Friday, 6 September 2013

Dear Teachers.... a blog post from a parent

My twitter-teacher-buddy and real life colleague (@nico1e) shared this awesome blog post she read and I just had to share it with you....

Dear Teachers,
As we enter another school year, I want to take a minute to write you this note and let you know how much I appreciate what you are about to embark upon with my children.
But first, a little story.
My favorite, and most influential, teacher of all time was my 5th grade teacher, Miss M.
Now back in,
gulp,
1978,
on that first day of 5th grade, I wasn’t so psyched to be in her class.
She was strict.
She sat us in rows.
She laid down the law.
I’m not sure she cracked even one little hint of a smile in that first week of school.
She pretty much scared the shit out of me.
But over time, when she knew we were ready, she loosened up.
She softened.
She smiled.
She even gave us hugs.
She expected a lot from us, but she also encouraged us to be creative.
Every year she had her students do this project, and every kid in 5th grade knew about it.
If you were in Miss M’s class,
you got to make weirdos.
Weirdos were basically brown paper bags from the grocery store that you turned into big, stuffed heads.
We could design and decorate them any way we wanted.
The weirder, the better.
And then, when they were all done, Miss M. hung them from the ceiling in the classroom.
Kids in other classes would walk by our room to check out those weirdos.
They were always jealous.
And we were always proud.
Miss M. always pushed me to work hard and to do my best.
Sometimes I thought she was a little picky.
But one time, I made a felt board as a project after reading a book.
I worked really hard on it.
I was determined to impress Miss M.
And I did.
In fact, Miss M. thought it was so good, that she had me present it to a 6th grade class.
To kids who were older than me.
She set the bar pretty high.
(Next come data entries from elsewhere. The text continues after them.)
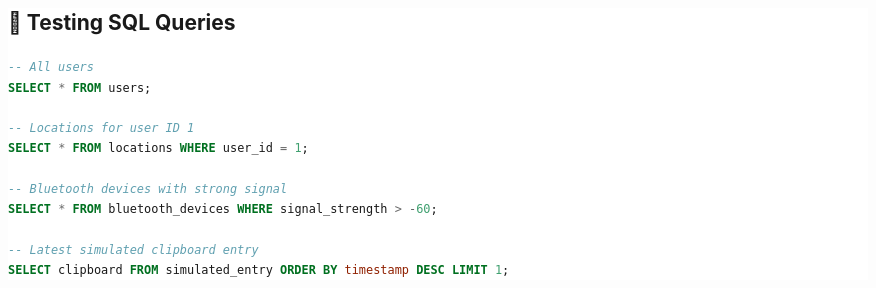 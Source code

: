 ## 🧪 Testing SQL Queries

```sql
-- All users
SELECT * FROM users;

-- Locations for user ID 1
SELECT * FROM locations WHERE user_id = 1;

-- Bluetooth devices with strong signal
SELECT * FROM bluetooth_devices WHERE signal_strength > -60;

-- Latest simulated clipboard entry
SELECT clipboard FROM simulated_entry ORDER BY timestamp DESC LIMIT 1;
```


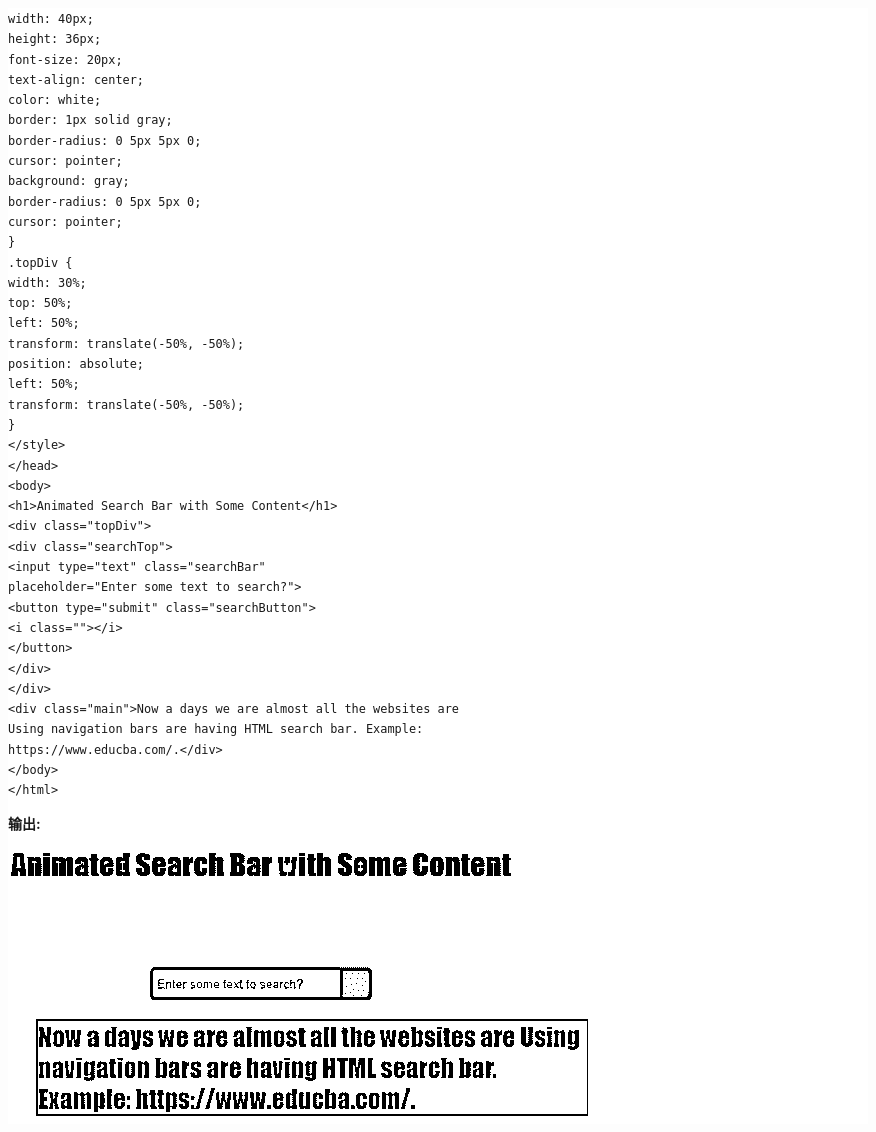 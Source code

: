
 ```
width: 40px;
height: 36px;
font-size: 20px;
text-align: center;
color: white;
border: 1px solid gray;
border-radius: 0 5px 5px 0;
cursor: pointer;
background: gray;
border-radius: 0 5px 5px 0;
cursor: pointer;
}
.topDiv {
width: 30%;
top: 50%;
left: 50%;
transform: translate(-50%, -50%);
position: absolute;
left: 50%;
transform: translate(-50%, -50%);
}
</style>
</head>
<body>
<h1>Animated Search Bar with Some Content</h1>
<div class="topDiv">
<div class="searchTop">
<input type="text" class="searchBar"
placeholder="Enter some text to search?">
<button type="submit" class="searchButton">
<i class=""></i>
</button>
</div>
</div>
<div class="main">Now a days we are almost all the websites are
Using navigation bars are having HTML search bar. Example:
https://www.educba.com/.</div>
</body>
</html>
```

**输出:**

![Navigation](img/dc77a938790fe1eaeb2ed016c461b650.png)
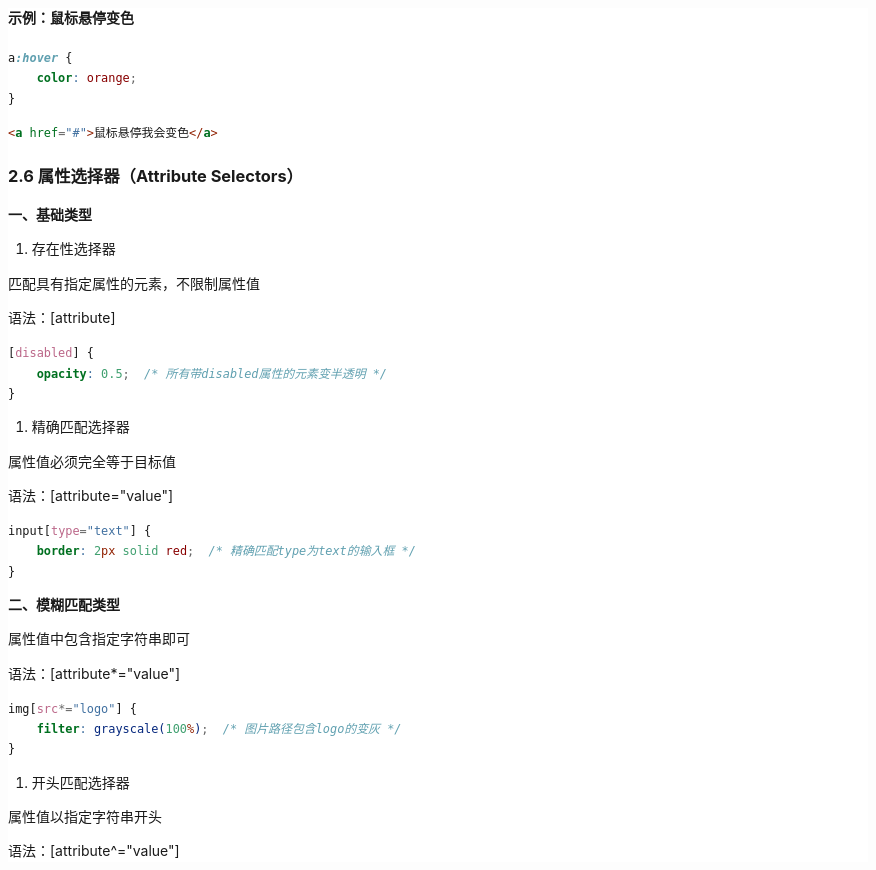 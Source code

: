 #### **示例：鼠标悬停变色**

```css
a:hover {
    color: orange;
}
```

```html
<a href="#">鼠标悬停我会变色</a>
```

### **2.6 属性选择器（Attribute Selectors）**

**一、基础类型**

1. 存在性选择器

匹配具有指定属性的元素，不限制属性值

语法：[attribute]

```css
[disabled] { 
    opacity: 0.5;  /* 所有带disabled属性的元素变半透明 */
}

```

1. 精确匹配选择器

属性值必须完全等于目标值

语法：[attribute="value"]

```css
input[type="text"] {
    border: 2px solid red;  /* 精确匹配type为text的输入框 */
}

```

**二、模糊匹配类型**

属性值中包含指定字符串即可

语法：[attribute*="value"]

```css
img[src*="logo"] {
    filter: grayscale(100%);  /* 图片路径包含logo的变灰 */
}

```

1. 开头匹配选择器

属性值以指定字符串开头

语法：[attribute^="value"]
But I rose to the occasion, and I exceeded her expectations.
I felt so good about myself.
And I’m not sure why,
but we also watched the movie Brian’s Song in Miss M’s class.
I didn’t learn much about myself from that movie.
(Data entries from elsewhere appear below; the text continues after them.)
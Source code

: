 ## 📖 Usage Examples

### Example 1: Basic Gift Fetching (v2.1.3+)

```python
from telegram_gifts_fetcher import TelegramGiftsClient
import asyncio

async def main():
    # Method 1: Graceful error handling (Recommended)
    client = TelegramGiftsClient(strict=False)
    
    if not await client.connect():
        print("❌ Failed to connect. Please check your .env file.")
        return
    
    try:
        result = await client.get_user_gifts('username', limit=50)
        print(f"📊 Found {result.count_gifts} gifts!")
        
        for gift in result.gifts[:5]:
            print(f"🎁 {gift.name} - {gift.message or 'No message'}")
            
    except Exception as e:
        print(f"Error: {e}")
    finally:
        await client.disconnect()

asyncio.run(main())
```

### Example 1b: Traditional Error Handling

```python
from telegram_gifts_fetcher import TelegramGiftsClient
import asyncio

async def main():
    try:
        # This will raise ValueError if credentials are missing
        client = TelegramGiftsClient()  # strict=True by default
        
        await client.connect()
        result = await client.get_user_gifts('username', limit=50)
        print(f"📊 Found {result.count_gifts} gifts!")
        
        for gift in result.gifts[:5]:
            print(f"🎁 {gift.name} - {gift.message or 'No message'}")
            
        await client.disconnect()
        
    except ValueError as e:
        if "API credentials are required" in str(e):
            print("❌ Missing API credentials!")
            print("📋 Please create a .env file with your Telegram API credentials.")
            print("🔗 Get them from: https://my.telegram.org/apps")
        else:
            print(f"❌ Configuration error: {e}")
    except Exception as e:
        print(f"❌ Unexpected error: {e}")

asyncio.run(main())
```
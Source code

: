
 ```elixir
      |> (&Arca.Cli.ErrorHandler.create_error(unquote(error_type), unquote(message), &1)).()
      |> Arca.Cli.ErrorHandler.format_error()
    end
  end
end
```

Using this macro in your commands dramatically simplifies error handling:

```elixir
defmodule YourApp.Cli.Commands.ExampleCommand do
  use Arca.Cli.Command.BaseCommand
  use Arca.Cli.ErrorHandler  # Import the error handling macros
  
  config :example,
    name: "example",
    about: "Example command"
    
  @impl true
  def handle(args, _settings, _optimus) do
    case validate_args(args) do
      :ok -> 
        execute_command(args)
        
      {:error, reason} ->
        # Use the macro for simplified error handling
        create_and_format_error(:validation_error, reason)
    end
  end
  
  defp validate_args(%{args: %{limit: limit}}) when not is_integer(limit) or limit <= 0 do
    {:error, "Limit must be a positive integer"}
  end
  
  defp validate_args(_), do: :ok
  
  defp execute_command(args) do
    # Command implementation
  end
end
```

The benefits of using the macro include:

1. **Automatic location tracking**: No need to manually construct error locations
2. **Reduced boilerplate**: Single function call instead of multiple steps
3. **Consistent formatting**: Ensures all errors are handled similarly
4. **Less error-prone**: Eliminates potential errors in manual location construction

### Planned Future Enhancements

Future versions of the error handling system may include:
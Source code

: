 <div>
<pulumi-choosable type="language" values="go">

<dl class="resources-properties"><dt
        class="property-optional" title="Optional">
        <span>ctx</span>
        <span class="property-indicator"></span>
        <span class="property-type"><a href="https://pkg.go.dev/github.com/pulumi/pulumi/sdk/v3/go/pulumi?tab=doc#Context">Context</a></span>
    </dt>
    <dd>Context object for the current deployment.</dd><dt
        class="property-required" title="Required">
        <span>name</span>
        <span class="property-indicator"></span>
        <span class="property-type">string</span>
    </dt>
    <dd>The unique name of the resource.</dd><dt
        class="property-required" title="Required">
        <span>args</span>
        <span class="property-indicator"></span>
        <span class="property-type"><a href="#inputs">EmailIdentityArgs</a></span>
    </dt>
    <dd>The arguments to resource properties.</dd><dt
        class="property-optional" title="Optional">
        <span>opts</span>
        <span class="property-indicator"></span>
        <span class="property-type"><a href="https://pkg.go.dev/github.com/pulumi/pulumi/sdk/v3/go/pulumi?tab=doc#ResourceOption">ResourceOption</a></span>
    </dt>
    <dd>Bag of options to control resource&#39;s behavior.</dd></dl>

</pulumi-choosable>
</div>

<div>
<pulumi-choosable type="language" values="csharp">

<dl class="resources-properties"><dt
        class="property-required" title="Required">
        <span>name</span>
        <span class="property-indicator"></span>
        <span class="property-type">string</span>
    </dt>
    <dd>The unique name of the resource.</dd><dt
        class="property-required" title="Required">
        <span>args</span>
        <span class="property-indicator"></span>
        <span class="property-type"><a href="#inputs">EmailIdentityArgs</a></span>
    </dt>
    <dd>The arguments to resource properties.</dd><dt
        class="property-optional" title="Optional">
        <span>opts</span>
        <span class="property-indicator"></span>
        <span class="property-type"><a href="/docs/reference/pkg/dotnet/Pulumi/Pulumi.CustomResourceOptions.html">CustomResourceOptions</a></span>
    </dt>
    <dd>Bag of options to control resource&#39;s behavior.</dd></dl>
But I did learn something about teachers.
That’s when I learned that teachers are real people.
Because that’s when I saw Miss M. cry.
There was one other experience from 5th grade that really stands out for me.
Pioneer Day.
That wasn’t just for Miss M’s class. It was for all of 5th grade.
Pioneer Day was our big field day.
We dressed up like the pioneers did.
We had relay races and other athletic events.
And then there were other non-athletic activities.
Like the spelling bee.
It was such a fun and interdisciplinary day.
Every fifth grader looked forward to that day.
Why do I tell you this story?
Because I know that Miss M was able to enjoy teaching and we were able to enjoy learning.
She had some freedom.
And so did we.
She was allowed the flexibility to adjust her curriculum.
She taught me more about hard work, and discipline, and achievement than any other teacher I ever had.
Without ever sending home a single CMT practice prompt.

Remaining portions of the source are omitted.